Last March Leinster team manager Guy Easterby told Billy Dardis that there wouldn't be a contract for him the following season. The province had signed James Lowe and the proliferation of back three players in the academy and senior playing squads meant that not all could continue to be accommodated; he was collateral damage in the shuffling of resources.
Dardis, just a couple of months past his 22nd birthday and in his first year out of the academy on a development contract, experienced the brutal side of professional sport. It came as a shock at the time. Hindsight inspired some self-recrimination as he upbraided himself for his naivety.
He could have seen it coming but immersed in the cocoon of national representative privilege at underage levels it desensitised him to outside presages. There is mitigation. Dardis was an outstanding schoolboy player, first with Newbridge College and then for the senior cycle with Terenure College.

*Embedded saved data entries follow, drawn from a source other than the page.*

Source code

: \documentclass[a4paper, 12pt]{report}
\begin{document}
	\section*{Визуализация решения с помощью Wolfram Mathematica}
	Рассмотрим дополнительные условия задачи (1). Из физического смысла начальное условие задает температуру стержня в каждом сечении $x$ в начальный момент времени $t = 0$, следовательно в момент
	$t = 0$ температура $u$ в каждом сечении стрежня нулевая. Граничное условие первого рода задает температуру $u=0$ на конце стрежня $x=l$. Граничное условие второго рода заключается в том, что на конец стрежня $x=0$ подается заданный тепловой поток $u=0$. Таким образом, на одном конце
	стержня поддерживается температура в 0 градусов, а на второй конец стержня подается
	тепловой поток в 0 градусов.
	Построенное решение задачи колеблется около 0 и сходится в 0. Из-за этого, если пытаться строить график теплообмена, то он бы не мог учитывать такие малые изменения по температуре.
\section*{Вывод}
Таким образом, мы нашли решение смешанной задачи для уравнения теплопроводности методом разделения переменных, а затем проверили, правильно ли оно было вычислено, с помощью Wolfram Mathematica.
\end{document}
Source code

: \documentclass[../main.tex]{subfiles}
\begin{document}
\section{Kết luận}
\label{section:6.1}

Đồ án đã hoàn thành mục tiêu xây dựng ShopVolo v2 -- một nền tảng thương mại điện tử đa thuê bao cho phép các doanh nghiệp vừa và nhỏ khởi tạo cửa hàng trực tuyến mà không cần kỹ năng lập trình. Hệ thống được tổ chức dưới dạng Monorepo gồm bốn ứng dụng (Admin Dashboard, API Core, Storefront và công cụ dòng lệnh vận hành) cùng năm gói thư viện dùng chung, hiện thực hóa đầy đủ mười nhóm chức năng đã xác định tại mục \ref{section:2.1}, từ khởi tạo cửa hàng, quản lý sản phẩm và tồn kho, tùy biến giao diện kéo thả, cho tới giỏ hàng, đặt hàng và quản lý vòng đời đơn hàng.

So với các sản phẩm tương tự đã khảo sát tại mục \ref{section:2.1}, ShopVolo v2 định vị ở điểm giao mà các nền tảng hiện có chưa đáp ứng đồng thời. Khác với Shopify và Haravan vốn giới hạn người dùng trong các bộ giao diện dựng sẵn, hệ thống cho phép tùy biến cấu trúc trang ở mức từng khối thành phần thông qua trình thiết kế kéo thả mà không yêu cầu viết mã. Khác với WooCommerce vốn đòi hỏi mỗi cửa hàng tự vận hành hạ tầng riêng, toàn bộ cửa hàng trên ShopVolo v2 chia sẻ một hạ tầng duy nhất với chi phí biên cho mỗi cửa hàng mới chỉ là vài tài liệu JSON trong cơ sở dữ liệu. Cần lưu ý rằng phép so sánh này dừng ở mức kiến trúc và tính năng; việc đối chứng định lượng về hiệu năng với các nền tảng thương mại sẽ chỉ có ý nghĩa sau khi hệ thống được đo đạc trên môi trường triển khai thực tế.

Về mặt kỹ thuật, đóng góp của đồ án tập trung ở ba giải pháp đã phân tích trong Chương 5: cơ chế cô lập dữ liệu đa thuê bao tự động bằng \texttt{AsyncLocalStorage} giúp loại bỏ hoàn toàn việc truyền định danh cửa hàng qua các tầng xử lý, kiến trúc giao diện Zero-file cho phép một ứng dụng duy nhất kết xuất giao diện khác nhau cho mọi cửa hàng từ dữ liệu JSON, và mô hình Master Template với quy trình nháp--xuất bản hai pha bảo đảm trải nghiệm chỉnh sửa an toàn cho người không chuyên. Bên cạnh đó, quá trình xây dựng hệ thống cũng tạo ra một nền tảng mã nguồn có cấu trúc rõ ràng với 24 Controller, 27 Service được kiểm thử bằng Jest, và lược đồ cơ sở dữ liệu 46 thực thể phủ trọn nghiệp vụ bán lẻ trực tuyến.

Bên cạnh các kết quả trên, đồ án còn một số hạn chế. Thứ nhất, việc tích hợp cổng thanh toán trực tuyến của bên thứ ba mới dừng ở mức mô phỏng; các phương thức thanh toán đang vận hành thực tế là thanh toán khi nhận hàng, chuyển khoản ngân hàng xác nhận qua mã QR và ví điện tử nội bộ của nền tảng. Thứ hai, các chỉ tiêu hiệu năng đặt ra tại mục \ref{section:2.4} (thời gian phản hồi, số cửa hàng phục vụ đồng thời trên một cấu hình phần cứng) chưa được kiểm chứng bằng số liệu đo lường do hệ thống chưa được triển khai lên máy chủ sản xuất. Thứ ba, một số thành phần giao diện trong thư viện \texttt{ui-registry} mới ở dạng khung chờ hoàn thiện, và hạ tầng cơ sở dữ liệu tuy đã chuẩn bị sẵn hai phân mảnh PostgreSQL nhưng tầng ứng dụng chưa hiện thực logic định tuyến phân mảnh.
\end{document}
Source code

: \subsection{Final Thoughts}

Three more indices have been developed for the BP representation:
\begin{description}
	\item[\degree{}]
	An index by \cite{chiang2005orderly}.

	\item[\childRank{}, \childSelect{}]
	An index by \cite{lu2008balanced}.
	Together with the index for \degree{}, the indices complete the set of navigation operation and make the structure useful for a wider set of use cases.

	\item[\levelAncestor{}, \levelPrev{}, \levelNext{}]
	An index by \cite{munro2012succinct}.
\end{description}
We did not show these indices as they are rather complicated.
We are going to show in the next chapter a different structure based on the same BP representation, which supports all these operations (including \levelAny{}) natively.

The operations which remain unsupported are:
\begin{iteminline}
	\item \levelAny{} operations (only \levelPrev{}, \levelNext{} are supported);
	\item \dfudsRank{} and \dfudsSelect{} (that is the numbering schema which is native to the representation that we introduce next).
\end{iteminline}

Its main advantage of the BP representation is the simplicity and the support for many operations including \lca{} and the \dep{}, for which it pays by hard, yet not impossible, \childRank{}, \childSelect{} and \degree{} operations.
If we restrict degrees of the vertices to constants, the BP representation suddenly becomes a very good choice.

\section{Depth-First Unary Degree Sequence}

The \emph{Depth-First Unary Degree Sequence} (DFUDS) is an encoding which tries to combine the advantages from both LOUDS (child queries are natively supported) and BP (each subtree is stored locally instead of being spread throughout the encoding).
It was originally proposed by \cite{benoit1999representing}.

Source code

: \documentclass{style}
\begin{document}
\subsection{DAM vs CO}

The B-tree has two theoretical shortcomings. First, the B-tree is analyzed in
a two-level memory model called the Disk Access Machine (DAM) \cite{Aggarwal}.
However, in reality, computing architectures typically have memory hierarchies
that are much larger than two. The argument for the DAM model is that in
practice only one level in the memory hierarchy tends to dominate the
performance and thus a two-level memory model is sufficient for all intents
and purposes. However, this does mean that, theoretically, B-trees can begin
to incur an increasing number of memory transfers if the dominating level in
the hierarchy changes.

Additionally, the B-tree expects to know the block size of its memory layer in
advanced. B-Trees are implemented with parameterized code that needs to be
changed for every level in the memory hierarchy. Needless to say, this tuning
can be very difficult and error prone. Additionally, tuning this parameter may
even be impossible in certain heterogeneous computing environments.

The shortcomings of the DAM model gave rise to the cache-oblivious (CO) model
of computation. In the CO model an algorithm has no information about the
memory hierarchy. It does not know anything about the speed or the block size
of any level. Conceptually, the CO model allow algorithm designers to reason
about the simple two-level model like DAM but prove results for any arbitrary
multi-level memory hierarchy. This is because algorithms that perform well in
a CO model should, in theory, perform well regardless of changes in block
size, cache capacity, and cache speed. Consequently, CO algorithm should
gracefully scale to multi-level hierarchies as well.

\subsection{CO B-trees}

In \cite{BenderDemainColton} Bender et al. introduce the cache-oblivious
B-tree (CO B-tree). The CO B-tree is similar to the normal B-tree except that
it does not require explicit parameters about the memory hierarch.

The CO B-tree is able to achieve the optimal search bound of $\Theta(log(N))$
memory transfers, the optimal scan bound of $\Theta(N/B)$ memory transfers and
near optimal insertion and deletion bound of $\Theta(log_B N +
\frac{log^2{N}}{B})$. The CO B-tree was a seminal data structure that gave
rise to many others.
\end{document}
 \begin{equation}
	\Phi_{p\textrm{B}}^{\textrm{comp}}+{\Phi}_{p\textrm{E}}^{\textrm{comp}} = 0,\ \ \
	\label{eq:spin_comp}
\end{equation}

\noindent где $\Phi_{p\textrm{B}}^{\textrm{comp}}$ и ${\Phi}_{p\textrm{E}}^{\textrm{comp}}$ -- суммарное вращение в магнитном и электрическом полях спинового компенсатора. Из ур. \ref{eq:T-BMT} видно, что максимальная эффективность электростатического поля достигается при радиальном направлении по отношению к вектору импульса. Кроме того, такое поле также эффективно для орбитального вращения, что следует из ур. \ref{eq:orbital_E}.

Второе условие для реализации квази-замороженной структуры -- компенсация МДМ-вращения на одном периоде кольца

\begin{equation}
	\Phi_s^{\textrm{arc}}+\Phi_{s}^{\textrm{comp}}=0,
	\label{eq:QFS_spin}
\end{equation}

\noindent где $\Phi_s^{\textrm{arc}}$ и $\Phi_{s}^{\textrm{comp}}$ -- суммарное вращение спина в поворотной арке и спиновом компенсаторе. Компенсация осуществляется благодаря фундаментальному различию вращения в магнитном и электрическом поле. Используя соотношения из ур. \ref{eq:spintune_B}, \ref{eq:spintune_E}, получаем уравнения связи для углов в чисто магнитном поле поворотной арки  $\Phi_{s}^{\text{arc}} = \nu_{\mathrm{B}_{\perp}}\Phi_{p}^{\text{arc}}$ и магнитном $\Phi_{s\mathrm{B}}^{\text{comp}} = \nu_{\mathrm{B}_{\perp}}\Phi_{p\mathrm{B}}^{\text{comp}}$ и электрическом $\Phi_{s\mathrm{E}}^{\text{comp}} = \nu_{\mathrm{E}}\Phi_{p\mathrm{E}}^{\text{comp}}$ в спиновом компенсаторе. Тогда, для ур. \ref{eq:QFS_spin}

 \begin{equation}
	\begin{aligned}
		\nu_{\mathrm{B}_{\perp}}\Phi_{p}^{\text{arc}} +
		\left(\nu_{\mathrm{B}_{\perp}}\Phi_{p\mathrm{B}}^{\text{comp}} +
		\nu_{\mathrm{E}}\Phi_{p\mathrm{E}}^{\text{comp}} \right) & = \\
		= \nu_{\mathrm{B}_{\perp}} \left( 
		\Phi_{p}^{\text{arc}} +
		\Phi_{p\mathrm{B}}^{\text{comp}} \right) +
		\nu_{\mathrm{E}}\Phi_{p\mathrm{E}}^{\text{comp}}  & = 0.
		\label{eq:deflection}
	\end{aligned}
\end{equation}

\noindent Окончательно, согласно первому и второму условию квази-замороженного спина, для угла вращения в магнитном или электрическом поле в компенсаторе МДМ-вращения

He was an eye-catching fullback, his footwork, acceleration, vision, and distribution high grade qualities that saw him progress through several Leinster schoolboy squads, graduating from the sub academy to the provincial academy; along the way he spent two years on the Ireland Under-20s. The pathway to a senior Leinster contract that once seemed assured was abruptly rendered impassable.
Candid
He didn’t tell his parents, Colm and Barbara, for a couple of weeks, couldn’t. It was him not them that required time to recalibrate his mindset. Dardis is disarmingly and refreshingly candid in recalling those days. “I got told last March (by Guy Easterby), ‘look we are signing James Lowe and there is not going to be a contract for you.’ I was shocked. I kind of thought I played well in a few ‘A’ games or I thought I did and believed that I might have an opportunity here (at Leinster).
“I didn’t tell anyone for two or three weeks, didn’t know what to think. I eventually got around to saying it to my parents. They’d ask me from time to time if I’d heard about next year and my response went from, ‘it wasn’t looking likely,’ to finally admitting to them that ‘no I wasn’t getting a new contract.’
“Maybe I was a little embarrassed because I didn’t want it to happen and I had massive expectations. I spoke to Leo (Cullen, Leinster’s head coach) a few weeks later. I was in this bubble where I was training and never actually playing. Those four years, I played five or six ‘A’ games a year.
“It’s not that you are wasting your time but you need to play at the highest level to show what you can do. He (Cullen) was like ‘you just didn’t get many opportunities.’ It was obvious now looking back.”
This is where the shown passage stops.